Philippians 4:13 I can do all things through him who strengthens me.
Last night I came home from work not feeling quite like myself. I was worn down and tired- both mentally and physically. I walked in the house and gave my husband a kiss on the cheek then went upstairs to change out of my scrubs. Then like every night I walked into my sons room and looked upon him so peacefully in his crib, holding onto his little whale.
I picked him up like I do sometimes when I don't make it home to put him to bed and sat in the rocker with him and we rocked just like we did when he was first born while I hum and he sleeps in my arms. He is one of the reasons I work so hard and the reason I try to be a better person every day.
While I am sitting there holding on to my little boy my husband brings me the phone and tells me its my mom. I take the call but whisper to try and not wake Ethan up. She asks whats wrong, she is my mom she can always tell if I'm not acting like myself. I tell her I'm fine, just tired. Of course like any good mom she tells me I'm working to hard, wearing myself out and stretching myself too thin.

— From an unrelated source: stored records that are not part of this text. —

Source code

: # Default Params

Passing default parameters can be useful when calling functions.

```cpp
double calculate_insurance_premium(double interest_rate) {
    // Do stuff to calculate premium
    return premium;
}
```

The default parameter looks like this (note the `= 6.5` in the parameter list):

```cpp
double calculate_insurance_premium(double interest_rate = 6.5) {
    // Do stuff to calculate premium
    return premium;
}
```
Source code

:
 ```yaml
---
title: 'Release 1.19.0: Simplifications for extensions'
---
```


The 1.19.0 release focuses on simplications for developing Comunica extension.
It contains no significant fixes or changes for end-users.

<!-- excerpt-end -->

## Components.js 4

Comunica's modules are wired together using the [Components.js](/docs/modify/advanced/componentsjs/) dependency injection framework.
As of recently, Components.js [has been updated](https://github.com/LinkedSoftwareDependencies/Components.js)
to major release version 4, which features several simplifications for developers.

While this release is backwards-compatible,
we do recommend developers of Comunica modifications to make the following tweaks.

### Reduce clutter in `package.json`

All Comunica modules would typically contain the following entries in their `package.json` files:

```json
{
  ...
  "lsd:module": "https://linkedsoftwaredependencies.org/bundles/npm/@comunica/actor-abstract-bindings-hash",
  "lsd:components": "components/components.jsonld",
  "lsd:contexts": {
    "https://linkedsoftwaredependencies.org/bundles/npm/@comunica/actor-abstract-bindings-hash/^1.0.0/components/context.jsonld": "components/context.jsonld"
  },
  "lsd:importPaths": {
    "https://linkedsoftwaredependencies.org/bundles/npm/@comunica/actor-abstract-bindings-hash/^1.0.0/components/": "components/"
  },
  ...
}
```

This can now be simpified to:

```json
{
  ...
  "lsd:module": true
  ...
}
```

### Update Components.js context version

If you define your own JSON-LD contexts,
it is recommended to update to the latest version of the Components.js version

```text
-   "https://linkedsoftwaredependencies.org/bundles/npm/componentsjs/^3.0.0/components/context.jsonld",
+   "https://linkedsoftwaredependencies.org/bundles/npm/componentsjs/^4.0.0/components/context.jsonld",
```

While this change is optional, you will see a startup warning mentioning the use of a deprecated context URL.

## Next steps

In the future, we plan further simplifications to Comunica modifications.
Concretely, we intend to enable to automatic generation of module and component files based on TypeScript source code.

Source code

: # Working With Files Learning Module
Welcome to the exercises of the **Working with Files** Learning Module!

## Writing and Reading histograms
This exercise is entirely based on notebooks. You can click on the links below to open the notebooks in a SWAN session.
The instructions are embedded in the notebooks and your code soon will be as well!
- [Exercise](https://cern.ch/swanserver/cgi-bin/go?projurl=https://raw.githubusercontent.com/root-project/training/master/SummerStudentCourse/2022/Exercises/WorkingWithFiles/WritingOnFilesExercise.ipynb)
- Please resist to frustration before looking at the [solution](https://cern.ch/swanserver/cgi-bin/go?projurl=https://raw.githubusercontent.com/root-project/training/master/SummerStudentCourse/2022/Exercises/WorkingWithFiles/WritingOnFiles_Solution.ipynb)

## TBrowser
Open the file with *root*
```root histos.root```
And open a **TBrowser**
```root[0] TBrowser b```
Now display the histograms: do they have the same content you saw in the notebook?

"Shannon your a mom, a wife, and you work two jobs. Its too much. You just re-injured your back, don't you need to step back and take care of Shannon for a while?"
I tell her "I'm fine, that it won't be forever" and " I can do it, I'm Super Shannon remember?" She sighs but lets it go at that.
After I hang up I think about what she said. I know she is right, I'm stretched too thin and its wearing me down. I can't keep doing everything I'm doing for much longer without it having lasting effects. I'm tired and need my rest but as I look at Ethan I say the prayer that I normally say every night when I put him to bed. I pray for my family, I pray for my friends and I pray for strength. Ethan gives me hope, but it is through Him, our Lord, that I can continue doing these things for my family and for myself.